Mass Effect Reflections and Ponderings

Mass Effect Andromeda unlocks for regular play tonight at midnight (eastern). That's probably just enough time to create a character before I go to bed. Whee! Well, regardless, it has been on my mind of late. Heck, thanks to the commercials, I have Rag'n'Bone Man's Human in my head. While I've seen it said that Mass Effect is like a more recent Star Wars in terms of genre impact, I don't think I can go so far. Still, it is a pretty major series.

Andromeda has caught a good bit of pre-release flack for wonky animations and iffy dialogue. Most of the time, this seems to be mentioned in the context of "sometimes it's good, sometimes it's fine, sometimes it's ridiculously bad." It's a presumably-valid criticism that I think I can live with. I'm still looking forward to the game and to seeing what they make of the setting and story with a new direction.

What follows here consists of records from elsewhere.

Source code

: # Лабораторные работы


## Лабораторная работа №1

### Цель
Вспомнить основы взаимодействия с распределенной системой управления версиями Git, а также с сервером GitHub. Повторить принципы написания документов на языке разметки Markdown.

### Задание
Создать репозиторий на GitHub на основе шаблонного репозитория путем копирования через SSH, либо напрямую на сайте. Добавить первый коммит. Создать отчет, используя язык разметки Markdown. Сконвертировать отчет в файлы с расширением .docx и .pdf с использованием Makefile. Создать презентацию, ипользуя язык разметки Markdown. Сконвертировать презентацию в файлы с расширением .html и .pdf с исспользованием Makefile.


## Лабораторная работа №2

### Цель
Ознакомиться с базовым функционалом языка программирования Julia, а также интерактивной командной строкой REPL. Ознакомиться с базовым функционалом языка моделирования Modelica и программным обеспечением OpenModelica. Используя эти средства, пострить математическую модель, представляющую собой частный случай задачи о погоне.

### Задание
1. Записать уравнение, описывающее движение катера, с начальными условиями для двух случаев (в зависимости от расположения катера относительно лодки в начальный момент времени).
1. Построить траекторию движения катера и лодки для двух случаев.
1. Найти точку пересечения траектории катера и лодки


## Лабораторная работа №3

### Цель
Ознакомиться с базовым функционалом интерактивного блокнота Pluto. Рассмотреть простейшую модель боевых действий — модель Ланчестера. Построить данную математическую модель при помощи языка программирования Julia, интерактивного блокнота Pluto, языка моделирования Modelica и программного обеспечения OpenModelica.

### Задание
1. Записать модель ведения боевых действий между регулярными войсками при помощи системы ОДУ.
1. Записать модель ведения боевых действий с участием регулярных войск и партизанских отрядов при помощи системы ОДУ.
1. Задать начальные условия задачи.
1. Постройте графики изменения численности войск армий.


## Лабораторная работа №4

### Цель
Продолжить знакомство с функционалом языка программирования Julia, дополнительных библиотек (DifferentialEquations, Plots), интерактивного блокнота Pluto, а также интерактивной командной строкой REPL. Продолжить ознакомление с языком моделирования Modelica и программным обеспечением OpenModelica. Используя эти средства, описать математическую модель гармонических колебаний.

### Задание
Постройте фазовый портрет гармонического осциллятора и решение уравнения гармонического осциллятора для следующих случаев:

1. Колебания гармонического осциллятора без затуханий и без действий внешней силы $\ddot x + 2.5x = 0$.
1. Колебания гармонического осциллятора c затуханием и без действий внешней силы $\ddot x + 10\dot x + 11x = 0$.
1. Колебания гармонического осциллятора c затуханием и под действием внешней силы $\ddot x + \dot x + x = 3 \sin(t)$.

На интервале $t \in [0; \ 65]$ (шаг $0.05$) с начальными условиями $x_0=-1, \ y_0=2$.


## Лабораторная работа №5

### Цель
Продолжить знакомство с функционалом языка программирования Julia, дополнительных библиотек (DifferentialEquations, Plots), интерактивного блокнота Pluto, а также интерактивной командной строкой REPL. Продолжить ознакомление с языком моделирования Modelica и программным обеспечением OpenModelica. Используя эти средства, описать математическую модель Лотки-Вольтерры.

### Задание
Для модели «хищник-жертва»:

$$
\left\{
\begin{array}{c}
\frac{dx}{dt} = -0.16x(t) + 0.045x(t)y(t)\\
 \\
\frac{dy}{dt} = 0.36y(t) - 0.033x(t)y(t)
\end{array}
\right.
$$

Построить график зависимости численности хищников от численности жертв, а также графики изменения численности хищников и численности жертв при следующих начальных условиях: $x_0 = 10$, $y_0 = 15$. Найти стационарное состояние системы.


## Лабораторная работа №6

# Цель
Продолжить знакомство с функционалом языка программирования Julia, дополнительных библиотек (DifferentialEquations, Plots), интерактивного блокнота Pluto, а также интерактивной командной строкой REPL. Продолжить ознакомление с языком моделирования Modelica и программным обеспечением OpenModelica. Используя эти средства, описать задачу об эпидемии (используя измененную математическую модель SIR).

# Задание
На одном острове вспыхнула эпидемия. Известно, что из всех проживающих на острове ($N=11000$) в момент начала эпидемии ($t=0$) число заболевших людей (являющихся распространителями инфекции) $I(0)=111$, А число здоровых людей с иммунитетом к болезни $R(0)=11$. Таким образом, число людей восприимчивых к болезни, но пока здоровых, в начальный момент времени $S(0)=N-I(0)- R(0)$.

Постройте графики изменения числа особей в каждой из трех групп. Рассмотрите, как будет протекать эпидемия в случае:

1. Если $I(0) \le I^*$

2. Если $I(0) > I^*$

I still don't really like the way the original trilogy closed out. ME3 as a game was thoroughly enjoyable. Heck, I even played the coop multiplayer for months after finishing the campaign - I'm looking forward to more of that, too. But I was disappointed with the direction of the story since the beginning of ME3 made it clear the fight against the Reapers had devolved into a MacGuffin-hunt. That bothered me far more than the specific "press a button, get a color" endings to the game itself. Someone recently objected to my calling the Crucible a deus ex machina, saying it didn't appear out of nowhere but was threaded through the series. Even upon review, I don't really see that.

In ME, Prothean devices were a thing, but the plot revolved around discovering the Reapers, not even discussing any way to beat them in general. Sovereign was brought down by a combined effort of allied space forces. ME2 was about fighting agents of the Reapers - the Collectors - in an effort to delay and build up defenses against the Reapers themselves. Things like the Thanix Cannon were seen as technological improvements that might give an edge. The Illusive Man made the argument for taking Collector tech, regardless of moral implications, to help fortify against the Reapers. In one of the DLC missions, a mass relay can be destroyed to slow down the Reaper advance. All of that sets up a difficult, but relatively conventional, fight against the Reapers.

Only in the beginning of ME3 is the Crucible revealed as a presumed super-weapon against the Reapers. And even at that, it's sort of hillarious how much is thrown into building this thing even when it becomes apparent 1) it didn't save any previous civilizations, 2) no one knows what it actually is supposed to do, and 3) no one really has an idea how to finish/activate it until the last minute.

That's not the part that got all the media attention, but that's the part that bothered me the most. It placed all the importance on a single "magical" thing, which downplays the value of everything done in the previous games.

Andromeda shakes off the burden of a lot of that with a relative fresh start. There's a lot of possibility, though we'll have to see where it ends up going.